During the depression, the Farm Security Administration encouraged the development of rural health cooperatives, and at one point, they had about 600,000 members. Unfortunately, few co-ops survived after the FSA removed its support in the late 1940s. One that did is the Group Health Cooperative in Washington State and it is an example of a successful co-op. It has its own hospitals, hires its own Doctors at salary, and tightly manages its costs and membership. It took eighty years for the co-op to get where it is today and it is unlikely that a start up co-op could achieve the same success in a short time. When the seed money runs out, new co-ops would likely disappear and we will have spent $6Billion with little to show for it. Many health care co-ops have gone bankrupt. An example is Sunkist Growers , once a licensed insurance co-op that covered about 23,000 people. It fell into insolvency because claims outpaced income in 2001 and it left employers and medical providers holding the bag for about $11 million in unpaid medical claims.

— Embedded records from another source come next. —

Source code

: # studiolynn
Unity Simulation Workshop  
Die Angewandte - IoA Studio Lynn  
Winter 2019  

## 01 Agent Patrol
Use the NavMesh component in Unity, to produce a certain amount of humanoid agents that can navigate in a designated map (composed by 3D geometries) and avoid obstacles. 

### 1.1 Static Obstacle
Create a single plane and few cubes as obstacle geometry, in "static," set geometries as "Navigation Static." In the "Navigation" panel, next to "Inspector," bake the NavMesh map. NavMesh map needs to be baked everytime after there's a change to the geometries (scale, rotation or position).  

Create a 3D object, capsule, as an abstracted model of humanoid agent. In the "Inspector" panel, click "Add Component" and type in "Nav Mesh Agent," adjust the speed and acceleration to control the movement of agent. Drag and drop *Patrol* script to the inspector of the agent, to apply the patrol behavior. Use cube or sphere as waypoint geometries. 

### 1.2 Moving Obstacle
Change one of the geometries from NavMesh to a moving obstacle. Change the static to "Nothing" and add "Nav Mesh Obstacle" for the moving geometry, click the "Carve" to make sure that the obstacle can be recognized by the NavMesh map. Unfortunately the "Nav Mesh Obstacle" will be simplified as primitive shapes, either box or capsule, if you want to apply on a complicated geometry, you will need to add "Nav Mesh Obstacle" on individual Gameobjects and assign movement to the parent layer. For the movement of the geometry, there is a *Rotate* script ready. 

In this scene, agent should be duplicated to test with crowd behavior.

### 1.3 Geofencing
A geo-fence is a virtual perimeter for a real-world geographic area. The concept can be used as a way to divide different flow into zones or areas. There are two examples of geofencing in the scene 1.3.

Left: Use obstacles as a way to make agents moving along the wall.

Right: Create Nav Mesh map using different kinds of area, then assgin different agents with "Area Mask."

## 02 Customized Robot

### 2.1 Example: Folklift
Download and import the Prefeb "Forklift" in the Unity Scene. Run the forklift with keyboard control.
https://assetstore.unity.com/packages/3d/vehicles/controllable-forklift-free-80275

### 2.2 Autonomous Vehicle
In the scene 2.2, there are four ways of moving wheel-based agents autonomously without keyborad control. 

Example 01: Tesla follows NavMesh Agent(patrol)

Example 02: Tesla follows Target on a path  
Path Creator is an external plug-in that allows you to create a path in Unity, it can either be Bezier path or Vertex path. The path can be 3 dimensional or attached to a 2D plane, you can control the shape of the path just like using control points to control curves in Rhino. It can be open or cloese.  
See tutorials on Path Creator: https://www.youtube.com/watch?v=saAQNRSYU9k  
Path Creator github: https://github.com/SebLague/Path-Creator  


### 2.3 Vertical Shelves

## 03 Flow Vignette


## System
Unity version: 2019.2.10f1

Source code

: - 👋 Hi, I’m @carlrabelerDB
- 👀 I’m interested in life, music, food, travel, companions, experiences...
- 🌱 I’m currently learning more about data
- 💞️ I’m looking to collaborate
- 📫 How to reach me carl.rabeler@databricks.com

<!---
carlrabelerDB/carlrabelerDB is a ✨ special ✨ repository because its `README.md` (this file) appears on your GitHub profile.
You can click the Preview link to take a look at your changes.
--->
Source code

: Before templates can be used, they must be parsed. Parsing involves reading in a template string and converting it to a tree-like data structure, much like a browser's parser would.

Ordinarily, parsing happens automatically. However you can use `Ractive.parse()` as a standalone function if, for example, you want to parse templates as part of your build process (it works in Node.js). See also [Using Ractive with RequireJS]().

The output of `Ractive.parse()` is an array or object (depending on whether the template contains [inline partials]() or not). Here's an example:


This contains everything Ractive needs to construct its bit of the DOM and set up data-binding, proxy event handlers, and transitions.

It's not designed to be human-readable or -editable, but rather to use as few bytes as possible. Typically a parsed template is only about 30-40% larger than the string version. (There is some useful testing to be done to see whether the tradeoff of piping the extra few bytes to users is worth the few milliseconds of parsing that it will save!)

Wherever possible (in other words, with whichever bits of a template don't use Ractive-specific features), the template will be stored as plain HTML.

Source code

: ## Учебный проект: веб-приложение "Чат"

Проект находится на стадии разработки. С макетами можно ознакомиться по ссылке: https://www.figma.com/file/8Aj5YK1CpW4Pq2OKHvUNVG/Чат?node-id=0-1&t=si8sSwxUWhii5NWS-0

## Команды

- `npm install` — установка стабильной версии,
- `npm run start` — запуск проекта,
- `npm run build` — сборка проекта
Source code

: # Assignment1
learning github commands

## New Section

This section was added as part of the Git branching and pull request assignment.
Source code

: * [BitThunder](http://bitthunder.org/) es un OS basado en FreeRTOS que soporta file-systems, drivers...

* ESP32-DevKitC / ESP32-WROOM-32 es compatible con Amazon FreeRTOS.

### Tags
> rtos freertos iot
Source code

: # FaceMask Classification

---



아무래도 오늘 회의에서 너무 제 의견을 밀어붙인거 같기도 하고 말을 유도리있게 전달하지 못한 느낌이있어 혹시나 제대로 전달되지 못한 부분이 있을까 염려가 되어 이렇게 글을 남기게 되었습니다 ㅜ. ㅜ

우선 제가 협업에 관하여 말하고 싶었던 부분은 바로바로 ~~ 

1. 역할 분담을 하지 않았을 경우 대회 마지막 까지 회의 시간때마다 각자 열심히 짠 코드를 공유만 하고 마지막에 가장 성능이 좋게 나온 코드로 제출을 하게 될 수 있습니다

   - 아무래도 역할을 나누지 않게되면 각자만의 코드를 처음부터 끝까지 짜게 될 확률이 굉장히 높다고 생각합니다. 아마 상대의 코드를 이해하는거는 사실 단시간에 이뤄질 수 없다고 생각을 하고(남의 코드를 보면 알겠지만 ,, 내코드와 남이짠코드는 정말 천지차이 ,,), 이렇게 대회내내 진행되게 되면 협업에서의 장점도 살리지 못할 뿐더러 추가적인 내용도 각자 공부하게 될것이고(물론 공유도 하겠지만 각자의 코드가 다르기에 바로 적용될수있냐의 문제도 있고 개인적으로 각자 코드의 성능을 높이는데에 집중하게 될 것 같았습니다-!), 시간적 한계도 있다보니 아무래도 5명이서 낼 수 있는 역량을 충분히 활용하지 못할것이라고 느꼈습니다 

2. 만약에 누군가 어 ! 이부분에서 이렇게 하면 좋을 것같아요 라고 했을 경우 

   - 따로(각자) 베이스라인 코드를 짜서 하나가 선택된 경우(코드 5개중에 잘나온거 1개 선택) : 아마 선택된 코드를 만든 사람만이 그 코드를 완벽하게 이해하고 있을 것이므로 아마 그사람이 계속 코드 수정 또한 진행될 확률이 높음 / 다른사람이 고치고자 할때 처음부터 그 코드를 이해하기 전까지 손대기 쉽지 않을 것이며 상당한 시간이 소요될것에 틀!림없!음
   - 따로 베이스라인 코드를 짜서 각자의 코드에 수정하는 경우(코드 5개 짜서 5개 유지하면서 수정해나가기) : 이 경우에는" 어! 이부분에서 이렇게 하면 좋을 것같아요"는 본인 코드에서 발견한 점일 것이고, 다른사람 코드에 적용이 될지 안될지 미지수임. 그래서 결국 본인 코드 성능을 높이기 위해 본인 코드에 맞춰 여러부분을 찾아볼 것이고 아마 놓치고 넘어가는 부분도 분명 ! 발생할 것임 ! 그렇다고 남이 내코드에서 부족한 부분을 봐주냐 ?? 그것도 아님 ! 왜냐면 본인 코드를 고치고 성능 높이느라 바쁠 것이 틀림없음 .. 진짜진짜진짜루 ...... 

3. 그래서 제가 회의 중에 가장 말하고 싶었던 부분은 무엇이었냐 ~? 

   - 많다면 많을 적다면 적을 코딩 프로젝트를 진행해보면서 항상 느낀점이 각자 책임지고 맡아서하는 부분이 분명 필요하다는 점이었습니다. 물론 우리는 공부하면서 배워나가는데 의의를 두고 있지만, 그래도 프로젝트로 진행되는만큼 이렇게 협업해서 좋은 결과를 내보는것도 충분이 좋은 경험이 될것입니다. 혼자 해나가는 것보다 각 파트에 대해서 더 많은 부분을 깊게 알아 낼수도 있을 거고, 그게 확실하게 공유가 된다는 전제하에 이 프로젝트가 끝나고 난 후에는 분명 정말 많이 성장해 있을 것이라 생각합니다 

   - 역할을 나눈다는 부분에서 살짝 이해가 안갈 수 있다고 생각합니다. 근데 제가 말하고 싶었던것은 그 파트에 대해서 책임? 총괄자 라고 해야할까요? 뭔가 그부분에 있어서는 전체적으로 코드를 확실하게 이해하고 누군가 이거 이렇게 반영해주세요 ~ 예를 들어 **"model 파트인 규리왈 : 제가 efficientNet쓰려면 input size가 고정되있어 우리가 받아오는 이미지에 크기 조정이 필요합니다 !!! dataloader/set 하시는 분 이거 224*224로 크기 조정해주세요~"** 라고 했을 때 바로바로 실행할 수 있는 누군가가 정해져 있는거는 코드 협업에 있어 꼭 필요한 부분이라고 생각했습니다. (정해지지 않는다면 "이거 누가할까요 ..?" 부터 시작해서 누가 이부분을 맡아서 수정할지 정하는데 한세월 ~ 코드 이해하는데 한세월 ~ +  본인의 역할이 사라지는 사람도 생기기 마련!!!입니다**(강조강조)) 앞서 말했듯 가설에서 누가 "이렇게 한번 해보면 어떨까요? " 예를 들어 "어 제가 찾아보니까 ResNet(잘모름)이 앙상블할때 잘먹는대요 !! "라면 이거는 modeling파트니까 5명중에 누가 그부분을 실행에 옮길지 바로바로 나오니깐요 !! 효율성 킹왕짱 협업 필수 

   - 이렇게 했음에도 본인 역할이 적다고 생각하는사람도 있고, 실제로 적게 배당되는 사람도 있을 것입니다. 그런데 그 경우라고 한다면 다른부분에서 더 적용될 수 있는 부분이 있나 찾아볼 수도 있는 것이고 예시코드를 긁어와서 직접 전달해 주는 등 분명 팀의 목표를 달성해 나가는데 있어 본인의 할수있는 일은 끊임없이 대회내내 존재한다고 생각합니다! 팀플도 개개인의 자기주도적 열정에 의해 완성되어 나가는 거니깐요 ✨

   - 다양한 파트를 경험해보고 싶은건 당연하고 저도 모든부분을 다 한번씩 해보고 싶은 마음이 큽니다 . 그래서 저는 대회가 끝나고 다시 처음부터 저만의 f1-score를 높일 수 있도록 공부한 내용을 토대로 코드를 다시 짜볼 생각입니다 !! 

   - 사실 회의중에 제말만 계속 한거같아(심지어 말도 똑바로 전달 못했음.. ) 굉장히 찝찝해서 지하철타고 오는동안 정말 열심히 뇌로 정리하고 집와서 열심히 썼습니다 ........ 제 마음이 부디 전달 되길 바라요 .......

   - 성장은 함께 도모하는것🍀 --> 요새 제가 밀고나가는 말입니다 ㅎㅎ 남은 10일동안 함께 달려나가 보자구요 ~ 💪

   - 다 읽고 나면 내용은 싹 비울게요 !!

Some healthcare co-ops negotiate with private insurance companies to provide insurance for their members. Their advantage is that they provide group insurance rates to small businesses, farmers, and individuals who might otherwise have difficulty negotiating favorable insurance rates. Their disadvantage is that their rates, co-pays, network providers, and pre-existing condition policies are very much like any other private insurer. One such company is the Farmers Health Cooperative in Wisconsin which cooperates with Aetna and functions much like a PPO. It has been successful because its members are reasonably healthy people. Co-op health care has mostly been successful in such small demographic niches. Jamie Court, president of Consumer Watchdog, says that “if co-ops attract high-risk people, who would otherwise go uncovered, it could bleed the co-op’s funding dry.”
Government is already providing health care. It is a strange spectacle to see Medicare recipients, Veterans, Congressional Representatives, and Senators decry socialized medicine when they, in fact, benefit from public subsidized health care. Would they be willing to put aside their present health coverage and go on a co-op system? I think not! The Health Care Reform Bill, H.R. 3200, is a reasonable bill and it should not be replaced by a health co-op system unlikely to be successful.